_Information shown_.
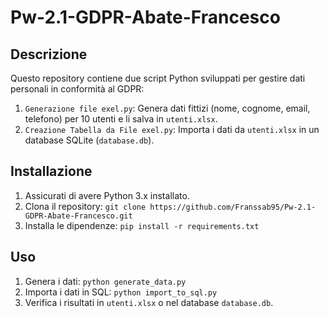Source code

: # Pw-2.1-GDPR-Abate-Francesco

## Descrizione
Questo repository contiene due script Python sviluppati per gestire dati personali in conformità al GDPR:
1. `Generazione file exel.py`: Genera dati fittizi (nome, cognome, email, telefono) per 10 utenti e li salva in `utenti.xlsx`.
2. `Creazione Tabella da File exel.py`: Importa i dati da `utenti.xlsx` in un database SQLite (`database.db`).

## Installazione
1. Assicurati di avere Python 3.x installato.
2. Clona il repository: `git clone https://github.com/Franssab95/Pw-2.1-GDPR-Abate-Francesco.git`
3. Installa le dipendenze: `pip install -r requirements.txt`

## Uso
1. Genera i dati: `python generate_data.py`
2. Importa i dati in SQL: `python import_to_sql.py`
3. Verifica i risultati in `utenti.xlsx` o nel database `database.db`.
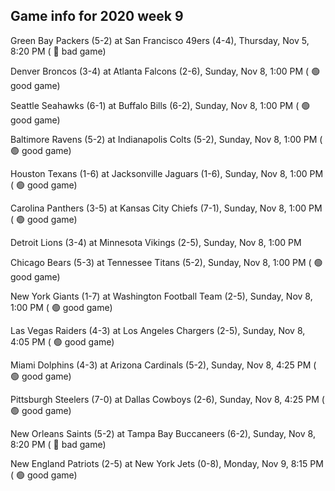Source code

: ## Game info for 2020 week 9
Green Bay Packers (5-2) at San Francisco 49ers (4-4), Thursday, Nov 5, 8:20 PM (	:red_circle: bad game)



Denver Broncos (3-4) at Atlanta Falcons (2-6), Sunday, Nov 8, 1:00 PM (	:green_circle: good game)

Seattle Seahawks (6-1) at Buffalo Bills (6-2), Sunday, Nov 8, 1:00 PM (	:green_circle: good game)

Baltimore Ravens (5-2) at Indianapolis Colts (5-2), Sunday, Nov 8, 1:00 PM (	:green_circle: good game)

Houston Texans (1-6) at Jacksonville Jaguars (1-6), Sunday, Nov 8, 1:00 PM (	:green_circle: good game)

Carolina Panthers (3-5) at Kansas City Chiefs (7-1), Sunday, Nov 8, 1:00 PM (	:green_circle: good game)

Detroit Lions (3-4) at Minnesota Vikings (2-5), Sunday, Nov 8, 1:00 PM

Chicago Bears (5-3) at Tennessee Titans (5-2), Sunday, Nov 8, 1:00 PM (	:green_circle: good game)

New York Giants (1-7) at Washington Football Team (2-5), Sunday, Nov 8, 1:00 PM (	:green_circle: good game)



Las Vegas Raiders (4-3) at Los Angeles Chargers (2-5), Sunday, Nov 8, 4:05 PM (	:green_circle: good game)

Miami Dolphins (4-3) at Arizona Cardinals (5-2), Sunday, Nov 8, 4:25 PM (	:green_circle: good game)

Pittsburgh Steelers (7-0) at Dallas Cowboys (2-6), Sunday, Nov 8, 4:25 PM (	:green_circle: good game)



New Orleans Saints (5-2) at Tampa Bay Buccaneers (6-2), Sunday, Nov 8, 8:20 PM (	:red_circle: bad game)



New England Patriots (2-5) at New York Jets (0-8), Monday, Nov 9, 8:15 PM (	:green_circle: good game)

_Aim of the exercise_. Read the entries and select each line where the word "Importa" is found.

_Task solution_.
2. `Creazione Tabella da File exel.py`: Importa i dati da `utenti.xlsx` in un database SQLite (`database.db`).
2. Importa i dati in SQL: `python import_to_sql.py`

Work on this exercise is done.